Tanto la MDLN como un servidor nos hallábamos en el esplendor de nuestra adolescencia.

En aquel año, en la televisión se emitían programas como Los Chiripitifláuticos, el Un, dos, tres, responda otra vez, Estudio abierto o series como Colombo o Kung Fu.

 Se publicaba la novela Pantaleón y las visitadoras y el Atlético de Madrid ganaba la liga de futbol.

 En política, allá por septiembre, Salvador Allende se suicidó en el Palacio de la Moneda, y un hijo insigne de la monstruosidad, tomó  el mando.

Un chofer en la madrileña calle de Claudio Coello, se equivoca de dirección y al tratar de rectificar  mueren dos personas y un tal Carrero Blanco.

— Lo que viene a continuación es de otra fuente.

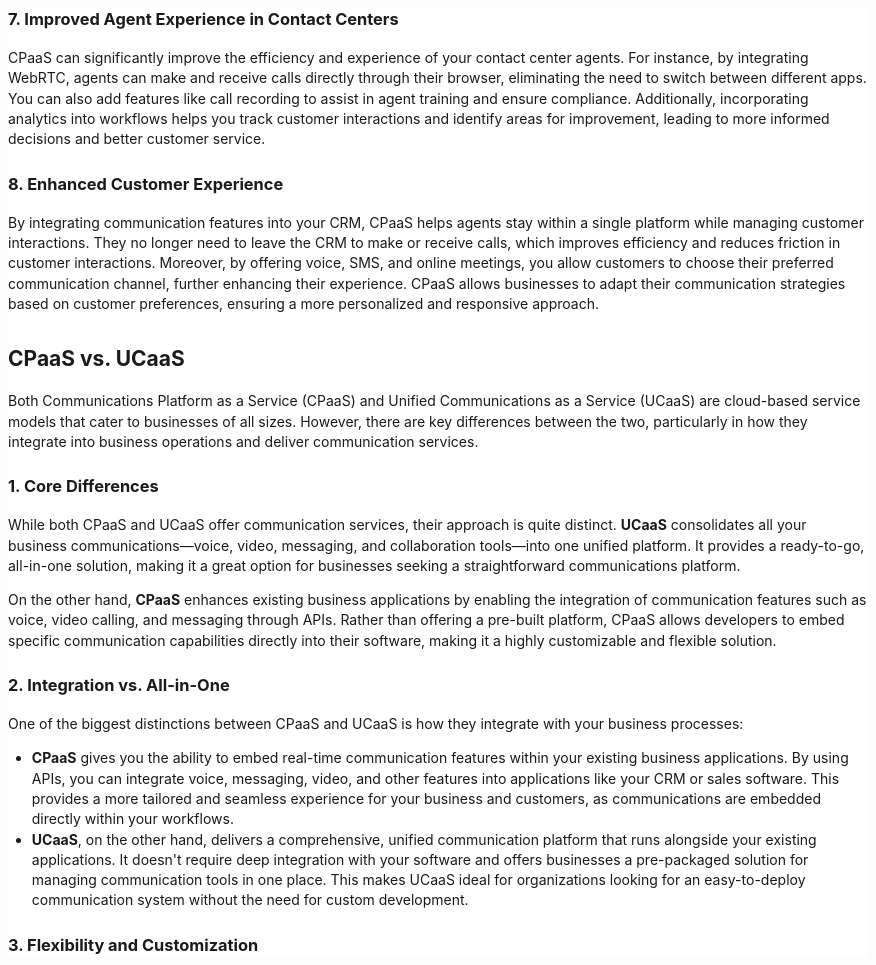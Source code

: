### 7. Improved Agent Experience in Contact Centers

CPaaS can significantly improve the efficiency and experience of your contact center agents. For instance, by integrating WebRTC, agents can make and receive calls directly through their browser, eliminating the need to switch between different apps. You can also add features like call recording to assist in agent training and ensure compliance. Additionally, incorporating analytics into workflows helps you track customer interactions and identify areas for improvement, leading to more informed decisions and better customer service.

### 8. Enhanced Customer Experience

By integrating communication features into your CRM, CPaaS helps agents stay within a single platform while managing customer interactions. They no longer need to leave the CRM to make or receive calls, which improves efficiency and reduces friction in customer interactions. Moreover, by offering voice, SMS, and online meetings, you allow customers to choose their preferred communication channel, further enhancing their experience. CPaaS allows businesses to adapt their communication strategies based on customer preferences, ensuring a more personalized and responsive approach.

## CPaaS vs. UCaaS

Both Communications Platform as a Service (CPaaS) and Unified Communications as a Service (UCaaS) are cloud-based service models that cater to businesses of all sizes. However, there are key differences between the two, particularly in how they integrate into business operations and deliver communication services.

### 1. Core Differences

While both CPaaS and UCaaS offer communication services, their approach is quite distinct. **UCaaS** consolidates all your business communications—voice, video, messaging, and collaboration tools—into one unified platform. It provides a ready-to-go, all-in-one solution, making it a great option for businesses seeking a straightforward communications platform.

On the other hand, **CPaaS** enhances existing business applications by enabling the integration of communication features such as voice, video calling, and messaging through APIs. Rather than offering a pre-built platform, CPaaS allows developers to embed specific communication capabilities directly into their software, making it a highly customizable and flexible solution.

### 2. Integration vs. All-in-One

One of the biggest distinctions between CPaaS and UCaaS is how they integrate with your business processes:

* **CPaaS** gives you the ability to embed real-time communication features within your existing business applications. By using APIs, you can integrate voice, messaging, video, and other features into applications like your CRM or sales software. This provides a more tailored and seamless experience for your business and customers, as communications are embedded directly within your workflows.
* **UCaaS**, on the other hand, delivers a comprehensive, unified communication platform that runs alongside your existing applications. It doesn't require deep integration with your software and offers businesses a pre-packaged solution for managing communication tools in one place. This makes UCaaS ideal for organizations looking for an easy-to-deploy communication system without the need for custom development.

### 3. Flexibility and Customization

Por las emisoras de radio, televisión y discotecas,  se podían oír canciones como Charly, del grupo Santa Bárbara,  Il Mio Canto Libero de Lucio Battisti,  El gato que está triste y azul de Roberto Carlos, Eva María de los Formulas V, Amor Amar de Camilo VI, y  el clásico de Lou Red, Walking On The Wild Side. También el Glam Rock está en su apogeo con la edición de LPs de T-Rex y Aladdin Sane, de David Bowie.

En cine fue un buen año, por ejemplo, se estrenaron películas como El Golpe, con Paul Newman y Robert Redfort; La Noche Americana de Truffaut; Serpico y la no menos exitosa: El Exorcista, basada en la novela Willian Peter Blatty, un clásico ineludible en el cine de terror, y de gran repercusión social

En moda, las mujeres usaban botas largas hasta las rodillas, shorts y abrigos largos; y en los hombres pelo largo y alaciado, anchas patillas, camisas de colores sicodélicos,  pantalones ajustados con generosa hebilla en el cinturón y zapatos con frente ancho, tacones y plataforma.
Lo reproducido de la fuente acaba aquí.